Saved data entries:

==============================

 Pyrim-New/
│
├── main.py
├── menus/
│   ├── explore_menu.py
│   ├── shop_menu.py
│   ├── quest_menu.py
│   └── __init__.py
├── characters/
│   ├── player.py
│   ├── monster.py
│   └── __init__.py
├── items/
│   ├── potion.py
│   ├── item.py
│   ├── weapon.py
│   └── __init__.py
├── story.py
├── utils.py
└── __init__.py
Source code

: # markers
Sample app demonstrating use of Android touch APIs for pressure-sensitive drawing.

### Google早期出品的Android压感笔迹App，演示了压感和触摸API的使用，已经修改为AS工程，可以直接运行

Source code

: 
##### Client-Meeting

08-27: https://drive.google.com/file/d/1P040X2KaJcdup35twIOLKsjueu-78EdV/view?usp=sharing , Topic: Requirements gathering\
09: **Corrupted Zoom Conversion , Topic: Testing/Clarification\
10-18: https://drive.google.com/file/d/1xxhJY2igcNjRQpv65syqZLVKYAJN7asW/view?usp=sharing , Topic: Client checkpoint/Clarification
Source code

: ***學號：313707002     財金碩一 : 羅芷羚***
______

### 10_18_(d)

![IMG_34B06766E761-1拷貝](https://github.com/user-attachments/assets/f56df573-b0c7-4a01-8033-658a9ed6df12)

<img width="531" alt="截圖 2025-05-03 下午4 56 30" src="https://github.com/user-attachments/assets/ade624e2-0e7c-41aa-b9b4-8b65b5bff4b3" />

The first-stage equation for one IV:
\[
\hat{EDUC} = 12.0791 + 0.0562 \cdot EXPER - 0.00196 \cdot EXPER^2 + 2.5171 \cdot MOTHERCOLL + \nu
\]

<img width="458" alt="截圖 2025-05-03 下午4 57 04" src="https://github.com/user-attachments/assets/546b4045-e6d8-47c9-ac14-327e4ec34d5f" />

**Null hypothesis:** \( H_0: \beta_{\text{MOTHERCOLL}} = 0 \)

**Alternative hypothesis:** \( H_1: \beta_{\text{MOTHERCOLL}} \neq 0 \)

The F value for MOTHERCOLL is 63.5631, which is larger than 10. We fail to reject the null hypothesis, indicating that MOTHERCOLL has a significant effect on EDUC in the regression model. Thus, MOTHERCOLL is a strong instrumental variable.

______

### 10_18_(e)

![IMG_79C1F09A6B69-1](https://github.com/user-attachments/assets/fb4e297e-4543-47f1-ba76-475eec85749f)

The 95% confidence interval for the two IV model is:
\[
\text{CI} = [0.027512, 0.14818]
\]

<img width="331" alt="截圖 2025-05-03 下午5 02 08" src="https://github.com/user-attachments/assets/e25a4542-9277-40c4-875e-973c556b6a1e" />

==============================

§ **TASK GOAL**:
Your response should consist solely of the lines from the one containing "2025-05-03 下午4 57" to the end of the entries, both ends included, exactly as they appear.

§ **TASK ANSWER**:
<img width="458" alt="截圖 2025-05-03 下午4 57 04" src="https://github.com/user-attachments/assets/546b4045-e6d8-47c9-ac14-327e4ec34d5f" />

**Null hypothesis:** \( H_0: \beta_{\text{MOTHERCOLL}} = 0 \)

**Alternative hypothesis:** \( H_1: \beta_{\text{MOTHERCOLL}} \neq 0 \)

The F value for MOTHERCOLL is 63.5631, which is larger than 10. We fail to reject the null hypothesis, indicating that MOTHERCOLL has a significant effect on EDUC in the regression model. Thus, MOTHERCOLL is a strong instrumental variable.

______

### 10_18_(e)

![IMG_79C1F09A6B69-1](https://github.com/user-attachments/assets/fb4e297e-4543-47f1-ba76-475eec85749f)

The 95% confidence interval for the two IV model is:
\[
\text{CI} = [0.027512, 0.14818]
\]

<img width="331" alt="截圖 2025-05-03 下午5 02 08" src="https://github.com/user-attachments/assets/e25a4542-9277-40c4-875e-973c556b6a1e" />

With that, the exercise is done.